The spirit of Black History Month is currently on display at the Elyria Arts
The Broad Street venue, which is currently showing work by appointment, features a six-work exhibit related to Black history or racial equality.
“I’ll never miss a chance to talk about the healing power of art,” Elyria Arts Council founder Clint Rohrbacher said. “More than ever, in these very dark and unsettled times, we need art to help us build bridges that were burnt, toss light into the darkness and give us all a public square to express and celebrate what we have in common.
“In the best of times, our differences mean little. In a time like this, to use them to attack each other is utter madness. Art is the song and the dance that drowns out the shouting and tramples the falsehood into common ground.”
Contributing to the exhibit is Elyria Arts Council artist Megan Rowe, whose impressionist paintings explore racial identity.
“The square acrylic painting depicts black vases and white vases — all with faces and filled with white flowers,” Rowe said. “This was a study in using black and white paint with very little other color.
“The message of the painting is these are vases with faces, different, yet the same vases with faces. My hope was that humans would understand that we really are all different, yet, the same — humans.”
Rowe’s second work — inspired by a 1950s photo — has in some fashion been in the planning stage for years.
“The oil painting shows two boys, friends, walking on the sidewalk together,” Rowe said. “One with his arm around the shoulders of his friend. I’ve saved this image for many years waiting to have the courage to paint people.
“I gained the experience to paint from working on the Pioneer Plaza murals for two summers. I felt it was appropriate for these times when we all should be thinking of friendship transcending what color we all are.”
As for David Pavlak’s contribution to the Black History Month exhibit, the artist presented works celebrating two familiar figures — President Barrack Obama and Lorain’s own Toni Morrison.
“I called the Obama painting ‘Eclipse’ because I painted it right after (husband) Clint and I came back from Kentucky in August 2017 to view the total solar eclipse,” Pavlak said. “It was my state of mind at the time, early on in the Trump presidency, so I put the Capitol dome in dark shadow.
“The term eclipse can be used metaphorically as to how Trump early in his term undid a lot of the Obama administration programs through executive orders. It ended up being a prophetic vision in my own personal opinion.”

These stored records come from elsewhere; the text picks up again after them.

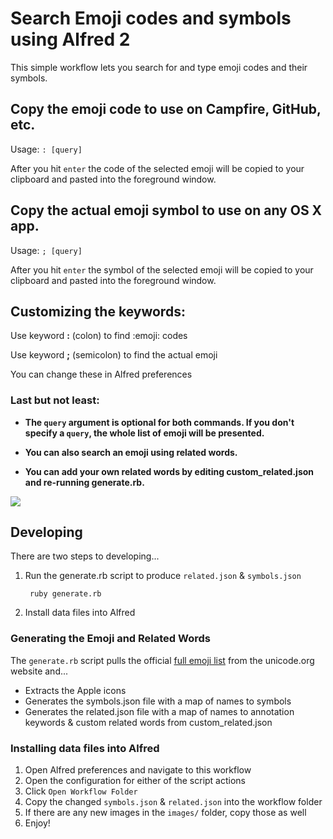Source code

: # Search Emoji codes and symbols using Alfred 2

This simple workflow lets you search for and type emoji codes and their symbols.

## Copy the emoji code to use on Campfire, GitHub, etc.
Usage: `: [query]`

After you hit `enter` the code of the selected emoji will be copied to your
clipboard and pasted into the foreground window.

## Copy the actual emoji symbol to use on any OS X app.
Usage: `; [query]`

After you hit `enter` the symbol of the selected emoji will be copied to your
clipboard and pasted into the foreground window.

## Customizing the keywords:

Use keyword **:** (colon) to find :emoji: codes

Use keyword **;** (semicolon) to find the actual emoji

You can change these in Alfred preferences

### Last but not least:

* __The `query` argument is optional for both commands. If you don't specify a `query`,
the whole list of emoji will be presented.__

* __You can also search an emoji using related words.__

* __You can add your own related words by editing custom_related.json and re-running generate.rb.__

![](http://i.imgur.com/g0GbJUY.png)

## Developing

There are two steps to developing...

1. Run the generate.rb script to produce `related.json` & `symbols.json`
        
        ruby generate.rb
        
1. Install data files into Alfred

### Generating the Emoji and Related Words

The `generate.rb` script pulls the official [full emoji list](http://unicode.org/emoji/charts/full-emoji-list.html) from the unicode.org website and...

- Extracts the Apple icons
- Generates the symbols.json file with a map of names to symbols
- Generates the related.json file with a map of names to annotation keywords & custom related words from custom_related.json

### Installing data files into Alfred

1. Open Alfred preferences and navigate to this workflow
1. Open the configuration for either of the script actions
1. Click `Open Workflow Folder`
1. Copy the changed `symbols.json` & `related.json` into the workflow folder
1. If there are any new images in the `images/` folder, copy those as well
1. Enjoy!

As for the Morrison painting in the exhibit, Pavlak said it’s actually the print of a painting he sold a year ago to a New Jersey buyer.

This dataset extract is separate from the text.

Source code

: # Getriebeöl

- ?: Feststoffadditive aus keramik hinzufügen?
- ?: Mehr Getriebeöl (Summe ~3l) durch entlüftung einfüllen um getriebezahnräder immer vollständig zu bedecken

“I decided to do a painting of Morrison after hearing of her passing in the summer of 2019,” Pavlak said. “We then added a picture of her in the mural on our building.”
Alongside the Elyria Arts Council’s Black History Month exhibit is also its new collaboration with Leaders Of Today featuring the work of creative Lorain County high school students inspired by themes of unity, community building and positive mental health.
“To see the awareness these young men and women actually have of these issues and to see how creatively and powerfully they can express them, that just gives much-needed hope in the face of so much challenge and discord,” Rohrbacher said.
“Our resident artists were invited to create or select previous work that addressed these same themes. We felt it was important to show that art has long dealt with these themes and that there will be continuity in the arts with a new generation. They’re inheriting the power of art to teach, to heal and to craft a force more potent than hate and bigotry.”